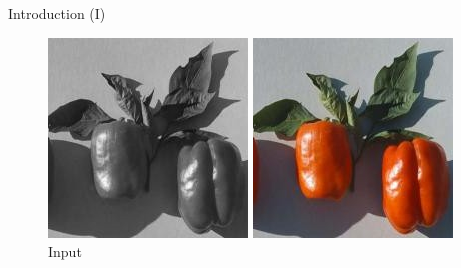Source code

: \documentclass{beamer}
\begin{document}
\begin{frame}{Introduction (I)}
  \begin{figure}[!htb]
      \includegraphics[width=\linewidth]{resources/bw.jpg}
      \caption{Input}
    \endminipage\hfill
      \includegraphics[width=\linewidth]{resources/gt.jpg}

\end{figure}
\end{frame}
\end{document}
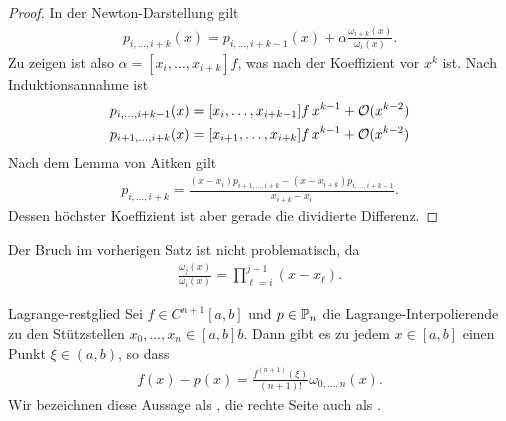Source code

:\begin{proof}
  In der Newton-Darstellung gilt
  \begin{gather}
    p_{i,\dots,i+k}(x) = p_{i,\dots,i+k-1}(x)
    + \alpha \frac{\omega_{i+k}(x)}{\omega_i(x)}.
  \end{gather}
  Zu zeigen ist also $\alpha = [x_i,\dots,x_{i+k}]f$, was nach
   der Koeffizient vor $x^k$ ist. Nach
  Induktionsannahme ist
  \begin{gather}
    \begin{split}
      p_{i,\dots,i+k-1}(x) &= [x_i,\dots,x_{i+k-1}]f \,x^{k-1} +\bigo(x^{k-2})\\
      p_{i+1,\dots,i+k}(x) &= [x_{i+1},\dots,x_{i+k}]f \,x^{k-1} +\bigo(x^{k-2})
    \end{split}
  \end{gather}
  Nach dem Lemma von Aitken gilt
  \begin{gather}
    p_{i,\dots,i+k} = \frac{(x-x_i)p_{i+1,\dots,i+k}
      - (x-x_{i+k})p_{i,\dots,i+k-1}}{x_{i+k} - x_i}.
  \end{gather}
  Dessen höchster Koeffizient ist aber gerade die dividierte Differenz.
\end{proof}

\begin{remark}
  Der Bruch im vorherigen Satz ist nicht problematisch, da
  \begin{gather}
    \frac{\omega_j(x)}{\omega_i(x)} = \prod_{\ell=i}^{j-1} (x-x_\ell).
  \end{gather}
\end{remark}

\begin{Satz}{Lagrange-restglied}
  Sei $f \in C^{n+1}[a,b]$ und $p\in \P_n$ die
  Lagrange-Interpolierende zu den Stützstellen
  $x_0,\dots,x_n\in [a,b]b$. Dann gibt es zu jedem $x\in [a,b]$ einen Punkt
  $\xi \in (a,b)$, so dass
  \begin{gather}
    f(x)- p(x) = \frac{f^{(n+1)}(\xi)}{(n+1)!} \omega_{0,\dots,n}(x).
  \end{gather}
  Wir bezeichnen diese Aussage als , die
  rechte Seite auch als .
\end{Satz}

══════════

Please quote nothing but the lines from the line with "der Koeffizient vor $x^k$ ist. Nach" through the end of the data above, exactly as written, ends included.

   der Koeffizient vor $x^k$ ist. Nach
  Induktionsannahme ist
  \begin{gather}
    \begin{split}
      p_{i,\dots,i+k-1}(x) &= [x_i,\dots,x_{i+k-1}]f \,x^{k-1} +\bigo(x^{k-2})\\
      p_{i+1,\dots,i+k}(x) &= [x_{i+1},\dots,x_{i+k}]f \,x^{k-1} +\bigo(x^{k-2})
    \end{split}
  \end{gather}
  Nach dem Lemma von Aitken gilt
  \begin{gather}
    p_{i,\dots,i+k} = \frac{(x-x_i)p_{i+1,\dots,i+k}
      - (x-x_{i+k})p_{i,\dots,i+k-1}}{x_{i+k} - x_i}.
  \end{gather}
  Dessen höchster Koeffizient ist aber gerade die dividierte Differenz.
\end{proof}

\begin{remark}
  Der Bruch im vorherigen Satz ist nicht problematisch, da
  \begin{gather}
    \frac{\omega_j(x)}{\omega_i(x)} = \prod_{\ell=i}^{j-1} (x-x_\ell).
  \end{gather}
\end{remark}

\begin{Satz}{Lagrange-restglied}
  Sei $f \in C^{n+1}[a,b]$ und $p\in \P_n$ die
  Lagrange-Interpolierende zu den Stützstellen
  $x_0,\dots,x_n\in [a,b]b$. Dann gibt es zu jedem $x\in [a,b]$ einen Punkt
  $\xi \in (a,b)$, so dass
  \begin{gather}
    f(x)- p(x) = \frac{f^{(n+1)}(\xi)}{(n+1)!} \omega_{0,\dots,n}(x).
  \end{gather}
  Wir bezeichnen diese Aussage als , die
  rechte Seite auch als .
\end{Satz}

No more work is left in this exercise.